Un agente activo de la Secretaría de Seguridad Pública y Protección Ciudadana de Morelos fue imputado por el delito de homicidio calificado tras la muerte de Luis Ángel A. O., ocurrida el pasado 6 de octubre en la colonia Los Patios de la Estación, en Cuernavaca.

La audiencia de imputación se realizó la tarde de este jueves, marcada por la expulsión sólo de periodistas, lo que vulneró el principio de máxima publicidad judicial.

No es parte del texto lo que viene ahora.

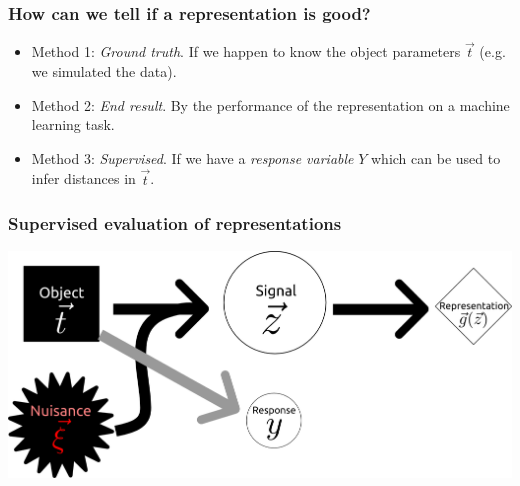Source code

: \documentclass{beamer}
\begin{document}
\begin{frame}
\frametitle{How can we tell if a representation is good?}
\begin{itemize}
\item Method 1: \emph{Ground truth}. If we happen to know the object parameters $\vec{t}$ (e.g. we simulated the data). \pause
\item Method 2: \emph{End result}. By the performance of the representation on a machine learning task. \pause
\item Method 3: \emph{Supervised}.  If we have a \emph{response variable} $Y$ which can be used to infer distances in $\vec{t}$.
\end{itemize}
\end{frame}

\begin{frame}
\frametitle{Supervised evaluation of representations}
\begin{center}
\includegraphics[scale = 0.25]{defense_diagrams/supervised_eval.png}
\end{center}
\end{frame}
\end{document}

La Fiscalía General del Estado (FGE) formuló imputación contra el agente Willians de la Sancha Ocampo, señalado de haber asesinado a un civil en circunstancias que hasta ahora permanecen reservadas, debido al desalojo de la prensa ordenado por el juez especializado en control, Luis Guillermo Ortega Castillo.

La decisión impidió conocer los detalles del crimen —modo, tiempo y forma— que derivaron en la acusación contra un servidor público armado, hecho que ha generado preocupación por la opacidad en un proceso que, por ley, debería ser público.

De acuerdo con la información obtenida extraoficialmente, la acción penal se ejerció mediante el cumplimiento de una orden judicial y el Ministerio Público solicitó la prisión preventiva oficiosa, misma que fue concedida por el juzgador ante la gravedad del delito.

La defensa particular, encabezada por el abogado César Ricardo García Bravo, solicitó una ampliación del plazo constitucional para definir la situación jurídica de la persona imputada, por lo que la resolución se fijó para el próximo martes 14 de octubre a las 8:30 horas.

El juez también instruyó al personal del Centro de Reinserción Social de Atlacholoaya para que la persona imputada sea trasladada y resguardada en un área especial para servidores públicos, con el argumento de proteger su integridad ante posibles amenazas.

El caso pone bajo escrutinio la actuación de las instituciones de seguridad en Morelos y abre un debate sobre el acceso a la justicia y la transparencia judicial. Mientras tanto, la familia de Luis Ángel A. exige justicia por un homicidio que, según testigos, pudo haber sido cometido por quien debía proteger a la ciudadanía.